The MNIST dataset of handwritten digits, available from this page, has a training set of 60,000 examples, and a test set of 10,000 examples. It is a subset of a larger set available from NIST. The digits have been size-normalized and centered in a fixed-size image. It is a good database for people who want to try learning techniques and pattern recognition methods on real-world data while spending minimal efforts on preprocessing and formatting.
See http://yann.lecun.com/exdb/mnist for more information.
Note
The version that is offered here is identical to the four files distributed there, but has been converted into a single HDF5 file than can easily be read by PyMVPA.
Yann LeCun (Courant Institute, NYU) and Corinna Cortes (Google Labs, New York) hold the copyright of MNIST dataset, which is a derivative work from original NIST datasets. MNIST dataset is made available under the terms of the Creative Commons Attribution-Share Alike 3.0 license.

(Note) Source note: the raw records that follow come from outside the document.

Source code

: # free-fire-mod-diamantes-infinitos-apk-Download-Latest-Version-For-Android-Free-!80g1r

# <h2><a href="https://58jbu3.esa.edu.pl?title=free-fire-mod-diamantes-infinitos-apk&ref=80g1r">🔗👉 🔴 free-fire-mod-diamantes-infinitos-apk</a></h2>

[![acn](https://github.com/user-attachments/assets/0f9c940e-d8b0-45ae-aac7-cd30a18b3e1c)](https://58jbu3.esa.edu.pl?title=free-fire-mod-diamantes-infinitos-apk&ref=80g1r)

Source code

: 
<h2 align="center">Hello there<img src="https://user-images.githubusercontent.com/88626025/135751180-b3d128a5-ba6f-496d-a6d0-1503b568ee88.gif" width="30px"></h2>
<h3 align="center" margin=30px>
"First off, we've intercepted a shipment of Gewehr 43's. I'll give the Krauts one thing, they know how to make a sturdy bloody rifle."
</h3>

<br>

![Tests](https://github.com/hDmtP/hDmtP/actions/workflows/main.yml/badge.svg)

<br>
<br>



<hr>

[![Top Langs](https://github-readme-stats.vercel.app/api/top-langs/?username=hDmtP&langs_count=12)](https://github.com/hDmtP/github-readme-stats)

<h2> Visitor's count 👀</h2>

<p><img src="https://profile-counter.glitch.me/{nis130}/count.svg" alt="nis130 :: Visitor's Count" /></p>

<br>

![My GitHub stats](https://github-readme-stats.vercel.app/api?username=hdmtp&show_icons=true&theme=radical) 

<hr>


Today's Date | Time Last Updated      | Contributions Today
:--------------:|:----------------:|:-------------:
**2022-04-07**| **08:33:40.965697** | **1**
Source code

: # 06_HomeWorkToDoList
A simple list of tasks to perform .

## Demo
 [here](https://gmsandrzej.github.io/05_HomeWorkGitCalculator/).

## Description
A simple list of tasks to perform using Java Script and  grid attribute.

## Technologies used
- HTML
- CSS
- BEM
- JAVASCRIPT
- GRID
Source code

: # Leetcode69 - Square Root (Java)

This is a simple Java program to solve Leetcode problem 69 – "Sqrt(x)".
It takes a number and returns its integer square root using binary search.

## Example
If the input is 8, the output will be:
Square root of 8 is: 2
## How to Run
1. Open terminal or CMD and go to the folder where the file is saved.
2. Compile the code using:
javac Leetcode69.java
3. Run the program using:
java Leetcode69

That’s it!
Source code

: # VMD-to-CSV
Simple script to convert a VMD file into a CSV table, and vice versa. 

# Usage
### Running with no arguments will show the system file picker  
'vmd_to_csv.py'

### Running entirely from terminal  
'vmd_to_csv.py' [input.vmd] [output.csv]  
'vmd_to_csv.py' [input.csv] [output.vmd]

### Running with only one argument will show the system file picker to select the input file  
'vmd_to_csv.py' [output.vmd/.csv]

>>> from mvpa2.suite import *
>>> filepath = os.path.join(pymvpa_datadbroot, 'mnist', "mnist.hdf5")
>>> datasets = h5load(filepath)
>>> train = datasets['train']
>>> test = datasets['test']
>>> print train
<Dataset: 60000x784@uint8, <sa: labels>>
>>> print test
<Dataset: 10000x784@uint8, <sa: labels>>
>>> # assign a mapper able to recreate 28x28 pixel image arrays
>>> test.a.mapper = FlattenMapper(shape=(28, 28))
>>> test.mapper.reverse(test).shape
(10000, 28, 28)
LeCun, Y., Bottou, L., Bengio, Y., and Haffner, P. (1998). Gradient-based learning applied to document recognition. Proceedings of the IEEE, 86, 2278–2324.